Amit Goswami
Current PhD Student
Use of surface coatings in phase-change enhancement
Phase-change heat transfer is common in day-to-day applications, like in cooling of many electronic circuits. The general idea of using a phase change is to exploit the large energy associated in a phase transformation process. For example, condensers are critical units in many power plants. It is observed that the condensation can take place on a surface in two manners: film-wise condensation and drop-wise condensation. Where film-wise condensation refers to the formation of the condensate on a surface in form of a film, drop-wise condensation occurs in form of tiny droplets which when grow bigger with condensation, are removed from the surface. Thus, film-wise condensation limits the direct contact of the condensing vapor with the heat transfer surface due to the presence of the condensate film over the surface. Drop-wise condensation can efficiently drain the condensate in form of droplets, hence continuously has exposed heat transfer surface for maintained and enhanced condensation. Many studies have reported the heat transfer coefficients in drop-wise condensation to be an order of magnitude higher than film-wise condensation owing to this property.
The most commonly adopted technique to achieve drop-wise condensation relies on creating a low surface energy surface which can efficiently remove the condensate droplets. These surfaces show extremely high mobility of condensate droplets, also resulting in a cleaning effect on the surface by the moving droplets. Therefore, low energy surfaces not only provide a high efficiency condensation, but also reduced surface contamination arising from various practical conditions (Figure 1). However, the practical realization of dropwise condensation in industrial conditions still is a challenge. Due to the high temperatures and pressures encountered in most industrial scale heat exchangers (eg. Power plants), even the drop-wise condensation transforms to film-wise mode in short period of time therefore degrading process efficiency.
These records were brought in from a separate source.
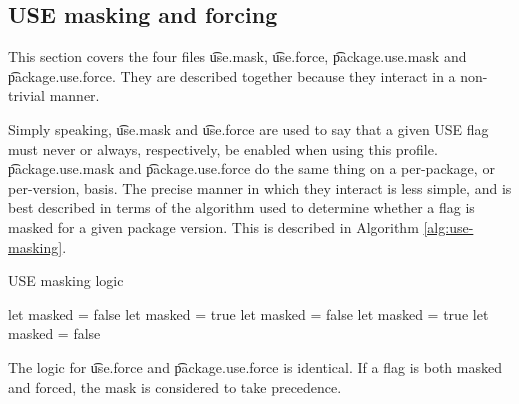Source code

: \subsection{USE masking and forcing}
\label{use-masking}
This section covers the four files \t{use.mask}, \t{use.force}, \t{package.use.mask} and
\t{package.use.force}. They are described together because they interact in a non-trivial manner.

Simply speaking, \t{use.mask} and \t{use.force} are used to say that a given USE flag must never or
always, respectively, be enabled when using this profile. \t{package.use.mask} and
\t{package.use.force} do the same thing on a per-package, or per-version, basis. The precise manner
in which they interact is less simple, and is best described in terms of the algorithm used to
determine whether a flag is masked for a given package version. This is described in Algorithm
\ref{alg:use-masking}.
\begin{algorithm}
\caption{USE masking logic} \label{alg:use-masking}
\begin{algorithmic}[1]
\STATE let masked = false
        \STATE let masked = true
        \STATE let masked = false
    \ENDIF
            \STATE let masked = true
            \STATE let masked = false
        \ENDIF
    \ENDFOR
\ENDFOR
\end{algorithmic}
\end{algorithm}

The logic for \t{use.force} and \t{package.use.force} is identical. If a flag is both masked and
forced, the mask is considered to take precedence.



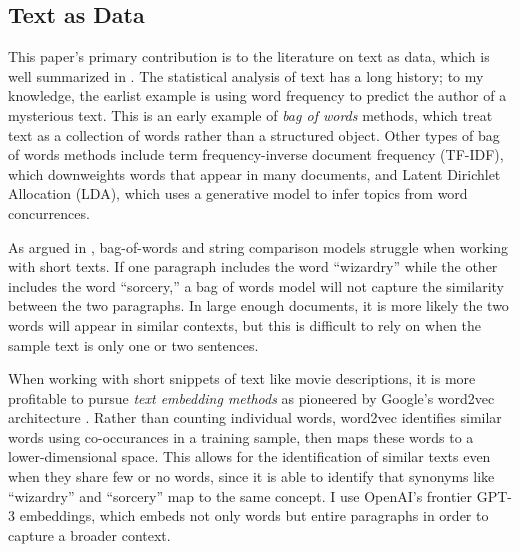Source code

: \documentclass{article}
\begin{document}
\subsection{Text as Data}

This paper's primary contribution is to the literature on text as data, which is well summarized in \textcite{gentzkow2019EL}. The statistical analysis of text has a long history; to my knowledge, the earlist example is \textcite{mendenhall1887S} using word frequency to predict the author of a mysterious text. This is an early example of \emph{bag of words} methods, which treat text as a collection of words rather than a structured object. Other types of bag of words methods include term frequency-inverse document frequency (TF-IDF), which downweights words that appear in many documents, and Latent Dirichlet Allocation (LDA), which uses a generative model to infer topics from word concurrences.

As argued in \textcite{kenter2015P2AICIKM}, bag-of-words and string comparison models struggle when working with short texts. If one paragraph includes the word ``wizardry'' while the other includes the word ``sorcery,'' a bag of words model will not capture the similarity between the two paragraphs. In large enough documents, it is more likely the two words will appear in similar contexts, but this is difficult to rely on when the sample text is only one or two sentences. 

When working with short snippets of text like movie descriptions, it is more profitable to pursue \emph{text embedding methods} as pioneered by Google's word2vec architecture \parencite{mikolov2013}. Rather than counting individual words, word2vec identifies similar words using co-occurances in a training sample, then maps these words to a lower-dimensional space. This allows for the identification of similar texts even when they share few or no words, since it is able to identify that synonyms like ``wizardry'' and ``sorcery'' map to the same concept. I use OpenAI's frontier GPT-3 embeddings, which embeds not only words but entire paragraphs in order to capture a broader context.

\end{document}
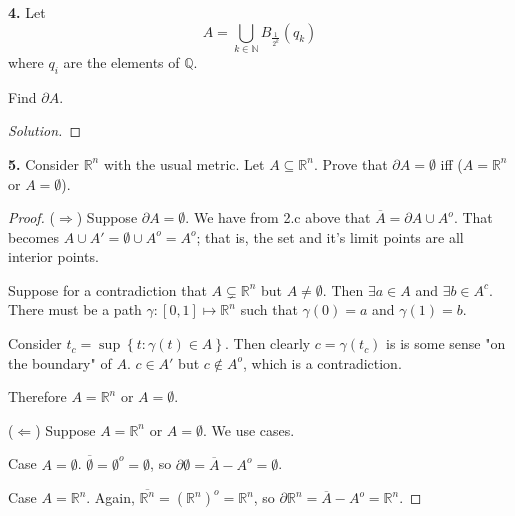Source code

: \documentclass{article}
\newcommand{\R}{\mathbb{R}}
\newcommand{\N}{\mathbb{N}}
\newcommand{\Q}{\mathbb{Q}}
\newcommand{\set}[1]{\left\{ #1 \right\}}
\newcommand{\ol}[1]{\overline{#1}}
\newenvironment{solution}{\begin{proof}[Solution]}{\end{proof}}
\begin{document}
\newpage %

\textbf{4. }
Let
$$A = \bigcup_{k \in \N} B_{\frac{1}{2^k}}(q_k)$$
where $q_i$ are the elements of $\Q$.

Find $\partial A$.

\begin{solution}
    

\end{solution}

\newpage %

\textbf{5. } 
Consider $\R^n$ with the usual metric. Let $A \subseteq \R^n$. Prove that $\partial A = \emptyset$ iff ($A = \R^n$ or $A = \emptyset$).

\begin{proof}
    ($\Longrightarrow$) Suppose $\partial A = \emptyset$. We have from 2.c above that $\ol{A} = \partial A \cup A^o$. That becomes $A \cup A' = \emptyset \cup A^o = A^o$; that is, the set and it's limit points are all interior points. 

    Suppose for a contradiction that $A \subsetneq \R^n$ but $A \ne \emptyset$. Then $\exists a \in A$ and $\exists b \in A^c$. 
    There must be a path $\gamma : [0, 1] \mapsto \R^n$ such that $\gamma(0) = a$ and $\gamma(1) = b$. 

    Consider $t_c = \sup\set{t: \gamma(t) \in A}$. Then clearly $c = \gamma(t_c)$ is is some sense "on the boundary" of $A$. 
    $c \in A'$ but $c \notin A^o$, which is a contradiction.

    Therefore $A = \R^n$ or $A = \emptyset$.

    ($\Longleftarrow$) Suppose $A = \R^n$ or $A = \emptyset$. We use cases.
    
    Case $A = \emptyset$. $\ol{\emptyset} = \emptyset^o = \emptyset$, so $\partial\emptyset = \ol{A} - A^o = \emptyset$.

    Case $A = \R^n$. Again, $\ol{\R^n} = (\R^n)^o = \R^n$, so $\partial\R^n = \ol{A} - A^o = \R^n$.
\end{proof}
\end{document}

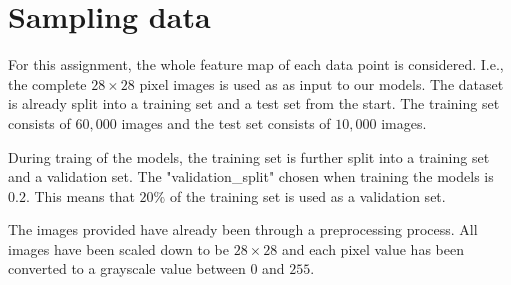 \section{Sampling data}

For this assignment, the whole feature map of each data point is considered. I.e., the complete $28 \times 28$ pixel images is used as as input to our models. The dataset is already split into a training set and a test set from the start. The training set consists of $60,000$ images and the test set consists of $10,000$ images. 
\par
During traing of the models, the training set is further split into a training set and a validation set. The "validation\_split" chosen when training the models is $0.2$. This means that $20\%$ of the training set is used as a validation set. 
\par
The images provided have already been through a preprocessing process. All images have been scaled down to be $28 \times 28$ and each pixel value has been converted to a grayscale value between $0$ and $255$.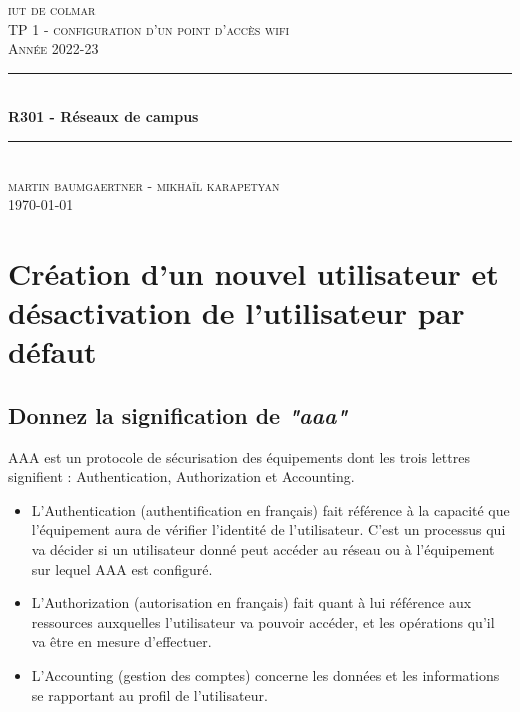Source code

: \documentclass[12pt, a4paper]{article}
\begin{document}
\begin{titlepage}
	\newcommand{\HRule}{\rule{\linewidth}{0.5mm}} 
	\center 
	\textsc{\LARGE iut de colmar}\\[6.5cm] 
	\textsc{\Large TP 1 - configuration d'un point d'accès wifi}\\[0.5cm] 
	\textsc{\large Année 2022-23}\\[0.5cm]
	\HRule\\[0.75cm]
	{\huge\bfseries R301 - Réseaux de campus}\\[0.4cm]
	\HRule\\[1.5cm]
	\textsc{\large martin baumgaertner - mikhaïl karapetyan}\\[6.5cm] 

	\vfill\vfill\vfill
	{\large\today} 
	\vfill
\end{titlepage}
\newpage
\tableofcontents
\listoffigures
\newpage
\section{Création d'un nouvel utilisateur et désactivation de l'utilisateur par défaut}
    \subsection{Donnez la signification de \textit{"aaa"}}
    AAA est un protocole de sécurisation des équipements dont les trois lettres signifient : Authentication, Authorization et Accounting.\\
    \begin{itemize}
        \item L’Authentication (authentification en français) fait référence à la capacité que l’équipement aura de vérifier l’identité de l’utilisateur. C’est un processus qui va décider si un utilisateur donné peut accéder au réseau ou à l’équipement sur lequel AAA est configuré.\\
        \item L’Authorization (autorisation en français) fait quant à lui référence aux ressources auxquelles l’utilisateur va pouvoir accéder, et les opérations qu’il va être en mesure d’effectuer.\\
        \item L’Accounting (gestion des comptes) concerne les données et les informations se rapportant au profil de l’utilisateur.\\
    \end{itemize}
\end{document}
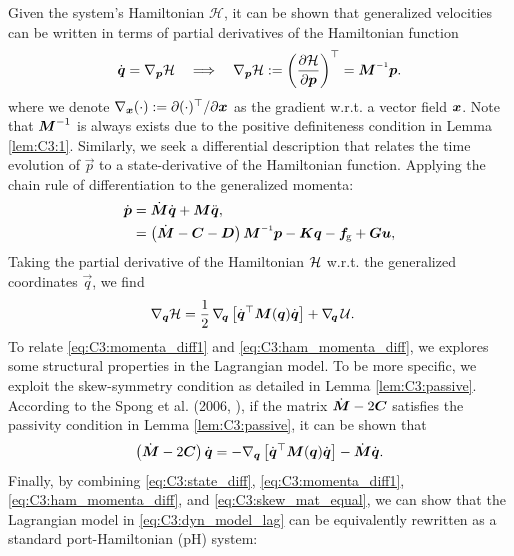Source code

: Given the system's Hamiltonian $\mathcal{H}$, it can be shown that generalized velocities can be written in terms of partial derivatives of the Hamiltonian function
%
\begin{equation}
\dot{\vec{q}} = \nabla_{\vec{p}} \Hm \quad \Longrightarrow  \quad \nabla_{\vec{p}} \Hm := \left(\frac{\p \Hm}{\p \pB} \right)^\top= \mat{M}\inv \vec{p}.
\label{eq:C3:state_diff}
\end{equation}
%
where we denote $\nabla_{{\boldsymbol{x}}}(\cdot) := \partial (\cdot)^\top/\partial {\boldsymbol{x}}$ as the gradient w.r.t. a vector field ${\boldsymbol{x}}$. Note that $\boldsymbol{M}^{-1}$ is always exists due to the positive definiteness condition in Lemma \ref{lem:C3:1}. Similarly, we seek a differential description that relates the time evolution of $\vec{p}$ to a state-derivative of the Hamiltonian function. Applying the chain rule of differentiation to the generalized momenta:
%
\begin{align}
\dot{\vec{p}} & = \dot{\mat{M}}\dot{\vec{q}} + \mat{M}\ddot{\vec{q}},\notag \\
& = \left(\dot{\mat{M}} - \mat{C} - \mat{D} \right) \mat{M}\inv \vec{p} - \vec{Kq} - \vec{f}\!\grav + \vec{Gu}
\label{eq:C3:momenta_diff1},
\end{align}
%
Taking the partial derivative of the Hamiltonian $\mathcal{H}$ w.r.t. the generalized coordinates $\vec{q}$, we find
\begin{align}
\nabla_{\boldsymbol{q}} \mathcal{H} & = \frac{1}{2} \,\nabla_{\!{\boldsymbol{q}}} \left[ \dot{\boldsymbol{q}}^\top \boldsymbol{M}(\boldsymbol{q}) \dot{\boldsymbol{q}} \right] + \nabla_{\!\boldsymbol{q}}\, \mathcal{U}.
\label{eq:C3:ham_momenta_diff}
\end{align}
%
To relate \eqref{eq:C3:momenta_diff1} and \eqref{eq:C3:ham_momenta_diff}, we explores some structural properties in the Lagrangian model. To be more specific, we exploit the skew-symmetry condition as detailed in Lemma \ref{lem:C3:passive}. According to the Spong et al. (2006, \cite{Spong2006}), if the matrix $\dot{\boldsymbol{M}} - 2\boldsymbol{C}$ satisfies the passivity condition in Lemma \ref{lem:C3:passive}, it can be shown that
%
\begin{equation}
\left( \dot{\boldsymbol{M}} - 2\boldsymbol{C} \right) \dot{\boldsymbol{q}} =  -\nabla_{\boldsymbol{q}} \left[ \dot{\boldsymbol{q}}^\top \boldsymbol{M}(\boldsymbol{q}) \dot{\boldsymbol{q}} \right] - \dot{\boldsymbol{M}}\dot{\boldsymbol{q}}. \label{eq:C3:skew_mat_equal}
\end{equation}
%
Finally, by combining \eqref{eq:C3:state_diff}, \eqref{eq:C3:momenta_diff1}, \eqref{eq:C3:ham_momenta_diff}, and \eqref{eq:C3:skew_mat_equal}, we can show that the Lagrangian model in \eqref{eq:C3:dyn_model_lag} can be equivalently rewritten as a standard port-Hamiltonian (pH) system:
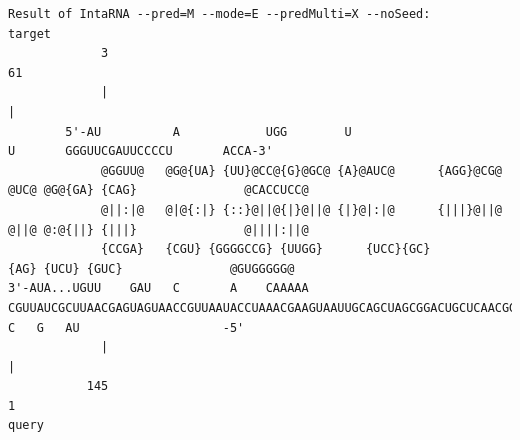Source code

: \documentclass[11pt,a4paper]{report}
\begin{document}
\begin{landscape}
\begin{lstlisting}[style=special]
Result of IntaRNA --pred=M --mode=E --predMulti=X --noSeed:
target
             3                                                                                                                                                            61
             |                                                                                                                                                            |
        5'-AU          A            UGG        U                                                                                             U       GGGUUCGAUUCCCCU       ACCA-3'
             @GGUU@   @G@{UA} {UU}@CC@{G}@GC@ {A}@AUC@      {AGG}@CG@                                                                                            @UC@ @G@{GA} {CAG}               @CACCUCC@
             @||:|@   @|@{:|} {::}@||@{|}@||@ {|}@|:|@      {|||}@||@                                                                                            @||@ @:@{||} {|||}               @||||:||@
             {CCGA}   {CGU} {GGGGCCG} {UUGG}      {UCC}{GC}                                                                                            {AG} {UCU} {GUC}               @GUGGGGG@
3'-AUA...UGUU    GAU   C       A    CAAAAA     CGUUAUCGCUUAACGAGUAGUAACCGUUAAUACCUAAACGAAGUAAUUGCAGCUAGCGGACUGCUCAACGGACGCGUGGAAACAGGCGGGAC  C   G   AU                    -5'
             |                                                                                                                                                            |
           145                                                                                                                                                            1
query



\end{lstlisting}
\end{landscape}
\end{document}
Therefore, the primary objectives of my research work are-
- Identification and development of surface coatings with low surface energy and high antifouling and self-cleaning properties.
- Developing micro/nano surface features to promote condensate removal in severe industrial process conditions.
Profile:
Before joining IT Sligo, I completed my bachelor’s and master’s degree in ‘Mechanical Engineering’ from Indian Institute of Information Technology, Design and Manufacturing, Kancheepuram India in May 2019. In my bachelor’s degree, I specialized in ‘Design and manufacturing’. My master’s specialization is in Advanced manufacturing.
Papers
Submitted manuscripts-
- ‘Surface Modifications to Enhance Dropwise Condensation’, Amit Goswami, Suresh C. Pillai, Gerard McGranaghan*, (Under revision)
- ‘2D Materials for Wastewater Treatments’, Nishanth Thomas, Amit Goswami, Kris O’Dowd, Gerard McGranaghan, Suresh C. Pillai*, (Under revision)
- ‘2D MoS2-based photocatalysts: Structure, mechanisms and environmental applications’, Nishanth Thomas, Snehamol Mathew, Keerthi M Nair, Kris O’Dowd, Parnia Forouzandeh, Amit Goswami, Gerard McGranaghan, Suresh C. Pillai*(Under review)
Under preparation-
- ‘Antifouling surface coatings for heat exchangers’, Amit Goswami, Suresh C. Pillai, Gerard McGranaghan*.
- ‘Advances in marine antifouling nanoscale polymer based coatings’, Amit Goswami, Gerard McGranaghan, Suresh C. Pillai*.